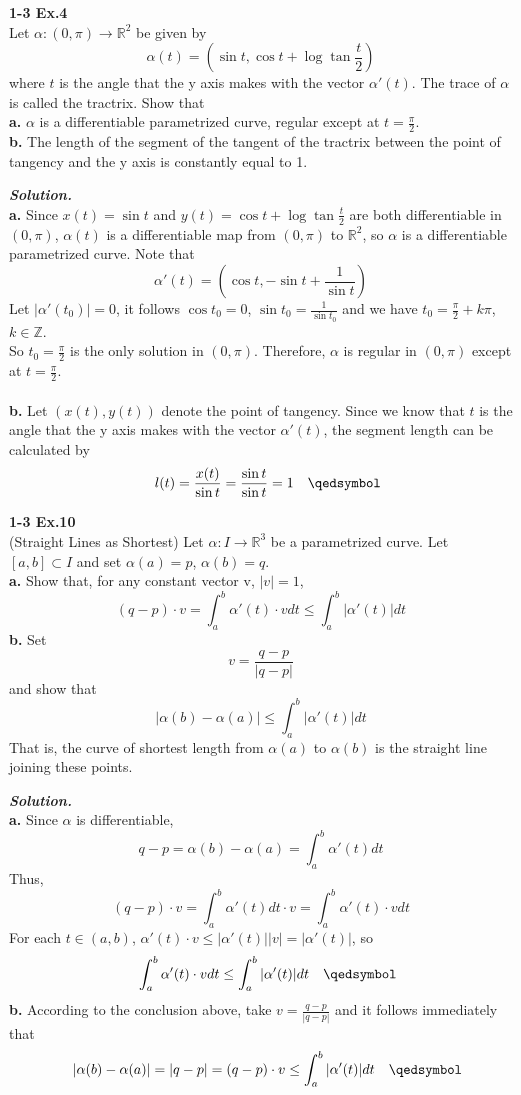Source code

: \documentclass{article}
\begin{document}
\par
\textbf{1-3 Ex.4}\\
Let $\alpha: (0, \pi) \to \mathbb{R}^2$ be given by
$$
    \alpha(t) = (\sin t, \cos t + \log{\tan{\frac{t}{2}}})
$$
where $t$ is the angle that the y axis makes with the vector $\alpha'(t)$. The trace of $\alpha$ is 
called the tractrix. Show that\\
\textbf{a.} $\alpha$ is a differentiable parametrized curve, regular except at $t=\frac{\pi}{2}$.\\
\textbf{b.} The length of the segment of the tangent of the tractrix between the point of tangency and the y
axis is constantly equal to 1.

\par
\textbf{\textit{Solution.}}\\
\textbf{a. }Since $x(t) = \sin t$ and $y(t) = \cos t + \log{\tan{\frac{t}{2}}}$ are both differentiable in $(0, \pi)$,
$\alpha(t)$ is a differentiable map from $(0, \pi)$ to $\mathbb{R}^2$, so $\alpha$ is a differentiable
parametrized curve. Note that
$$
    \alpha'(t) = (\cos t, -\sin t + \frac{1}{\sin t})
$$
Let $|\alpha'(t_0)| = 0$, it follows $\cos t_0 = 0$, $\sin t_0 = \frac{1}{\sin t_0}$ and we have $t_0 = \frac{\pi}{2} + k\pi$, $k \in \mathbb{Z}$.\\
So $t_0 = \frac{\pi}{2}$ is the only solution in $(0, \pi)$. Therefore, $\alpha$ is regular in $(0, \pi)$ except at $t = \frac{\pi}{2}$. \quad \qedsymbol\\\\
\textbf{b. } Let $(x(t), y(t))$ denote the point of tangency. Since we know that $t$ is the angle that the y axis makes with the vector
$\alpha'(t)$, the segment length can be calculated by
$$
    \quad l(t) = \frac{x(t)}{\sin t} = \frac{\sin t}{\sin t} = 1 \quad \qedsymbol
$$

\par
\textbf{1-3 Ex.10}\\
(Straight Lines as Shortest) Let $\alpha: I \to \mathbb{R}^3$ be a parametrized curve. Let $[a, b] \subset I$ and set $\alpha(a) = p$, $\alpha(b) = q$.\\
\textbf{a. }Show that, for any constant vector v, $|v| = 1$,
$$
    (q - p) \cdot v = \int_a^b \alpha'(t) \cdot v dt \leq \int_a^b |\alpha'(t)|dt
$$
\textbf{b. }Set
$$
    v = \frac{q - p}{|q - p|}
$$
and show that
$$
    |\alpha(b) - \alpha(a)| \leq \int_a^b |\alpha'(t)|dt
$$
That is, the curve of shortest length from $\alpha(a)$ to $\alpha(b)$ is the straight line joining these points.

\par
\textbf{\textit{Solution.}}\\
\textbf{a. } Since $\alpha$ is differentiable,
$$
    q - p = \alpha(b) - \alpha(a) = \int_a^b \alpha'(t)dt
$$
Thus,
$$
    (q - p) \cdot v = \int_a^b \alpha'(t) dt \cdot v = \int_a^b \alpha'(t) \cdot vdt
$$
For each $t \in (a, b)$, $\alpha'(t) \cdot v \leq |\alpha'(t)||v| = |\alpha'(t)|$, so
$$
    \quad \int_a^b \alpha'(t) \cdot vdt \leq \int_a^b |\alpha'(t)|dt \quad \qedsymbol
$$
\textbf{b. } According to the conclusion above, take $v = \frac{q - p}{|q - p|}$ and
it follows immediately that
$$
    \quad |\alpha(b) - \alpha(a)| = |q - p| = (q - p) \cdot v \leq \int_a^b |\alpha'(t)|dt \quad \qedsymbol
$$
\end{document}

-.-.-

WORK TASK. List every line above that contains the word "angle".

SOLUTION BELOW.
where $t$ is the angle that the y axis makes with the vector $\alpha'(t)$. The trace of $\alpha$ is 
\textbf{b. } Let $(x(t), y(t))$ denote the point of tangency. Since we know that $t$ is the angle that the y axis makes with the vector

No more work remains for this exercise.